To make an informed decision about whether trauma insurance is right for you, it's important to weigh the benefits against these potential disadvantages. Consider discussing your options with a Life Review Insurance Adviser to help you choose a policy that best suits your needs and circumstances.

The main difference between trauma insurance and Total and Permanent Disability (TPD) insurance lies in the type of events they cover and the conditions under which they provide financial support.

Trauma Insurance:

  1. Covers specific critical illnesses or injuries listed in the policy, such as cancer, heart attack, or stroke.
  2. Provides a lump sum payment upon diagnosis of a covered condition, regardless of whether you can continue working or not.
  3. The payout can be used for any purpose, including medical expenses, lifestyle adjustments, or paying off debts.
  4. Typically does not cover pre-existing conditions or conditions unrelated to the specified illnesses or injuries.

TPD Insurance:

  1. Provides a lump sum payment if you become totally and permanently disabled due to an illness or injury.
  2. Covers you if you are unable to work in your own occupation or any occupation, depending on the policy type.
  3. The payout is meant to help with expenses such as mortgage repayments, medical costs, home modifications, and ongoing living expenses.
  4. Takes into account the severity and permanency of the disability, which may make the claims process more complex.

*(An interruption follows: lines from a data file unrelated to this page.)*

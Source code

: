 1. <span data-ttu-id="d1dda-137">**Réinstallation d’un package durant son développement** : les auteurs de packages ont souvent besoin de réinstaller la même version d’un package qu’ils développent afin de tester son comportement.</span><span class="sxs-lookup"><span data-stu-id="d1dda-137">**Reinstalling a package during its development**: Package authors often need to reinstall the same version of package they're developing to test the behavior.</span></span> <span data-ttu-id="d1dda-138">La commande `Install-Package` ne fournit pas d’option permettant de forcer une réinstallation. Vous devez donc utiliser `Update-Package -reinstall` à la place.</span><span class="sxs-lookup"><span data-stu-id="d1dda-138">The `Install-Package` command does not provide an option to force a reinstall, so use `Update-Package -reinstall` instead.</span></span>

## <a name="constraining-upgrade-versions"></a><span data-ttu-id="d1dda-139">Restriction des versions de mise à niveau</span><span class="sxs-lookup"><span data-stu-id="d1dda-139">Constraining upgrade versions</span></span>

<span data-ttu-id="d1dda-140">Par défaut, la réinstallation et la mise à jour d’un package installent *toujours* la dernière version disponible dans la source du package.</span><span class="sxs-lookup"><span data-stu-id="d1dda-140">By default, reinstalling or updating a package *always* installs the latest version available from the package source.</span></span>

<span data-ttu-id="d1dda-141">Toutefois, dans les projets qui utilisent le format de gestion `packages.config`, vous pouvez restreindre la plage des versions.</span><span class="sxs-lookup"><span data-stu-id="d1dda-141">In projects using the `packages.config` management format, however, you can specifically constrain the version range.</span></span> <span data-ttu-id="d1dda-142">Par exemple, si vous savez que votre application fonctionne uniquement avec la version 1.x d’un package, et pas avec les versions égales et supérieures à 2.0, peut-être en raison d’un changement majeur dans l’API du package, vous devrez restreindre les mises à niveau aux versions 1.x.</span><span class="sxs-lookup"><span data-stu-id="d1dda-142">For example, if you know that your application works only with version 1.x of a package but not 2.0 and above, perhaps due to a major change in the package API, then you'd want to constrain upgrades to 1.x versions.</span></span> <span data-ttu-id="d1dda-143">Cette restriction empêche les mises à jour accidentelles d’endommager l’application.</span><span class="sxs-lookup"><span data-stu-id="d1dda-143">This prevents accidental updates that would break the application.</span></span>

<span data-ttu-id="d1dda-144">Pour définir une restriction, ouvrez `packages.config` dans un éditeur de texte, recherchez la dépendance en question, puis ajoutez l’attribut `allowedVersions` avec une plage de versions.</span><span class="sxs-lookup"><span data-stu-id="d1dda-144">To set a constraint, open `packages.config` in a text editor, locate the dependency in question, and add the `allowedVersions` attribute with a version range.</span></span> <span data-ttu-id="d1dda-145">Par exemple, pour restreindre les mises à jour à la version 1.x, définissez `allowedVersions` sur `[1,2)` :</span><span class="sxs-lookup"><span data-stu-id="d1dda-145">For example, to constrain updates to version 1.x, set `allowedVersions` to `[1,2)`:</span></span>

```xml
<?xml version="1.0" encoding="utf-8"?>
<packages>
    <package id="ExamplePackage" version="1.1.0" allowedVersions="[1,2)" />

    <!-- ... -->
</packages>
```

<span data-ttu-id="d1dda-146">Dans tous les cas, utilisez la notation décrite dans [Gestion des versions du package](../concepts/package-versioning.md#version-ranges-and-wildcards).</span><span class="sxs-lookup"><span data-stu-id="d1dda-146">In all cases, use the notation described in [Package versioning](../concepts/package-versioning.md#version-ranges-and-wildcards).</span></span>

While both types of insurance provide financial support during challenging times, they serve different purposes and cover different scenarios. It's essential to understand the differences and consult with a Life Review Insurance Adviser to help you choose the right mix of protection for your needs and circumstances.

During the underwriting process, insurers assess the risk of insuring you by evaluating factors like age, health, occupation, and lifestyle. Based on their assessment, they may offer coverage, apply exclusions or loadings, or decline coverage. Full disclosure of your personal and medical history is essential during the application process.

Trauma Insurance premiums are determined by factors such as age, gender, occupation, health, and lifestyle choices. The policy type (e.g., stepped or level premiums) also affects the cost. Premiums can change over time due to factors like policy adjustments, age, or changes in insurer pricing. Review your policy regularly to ensure it remains suitable for your needs.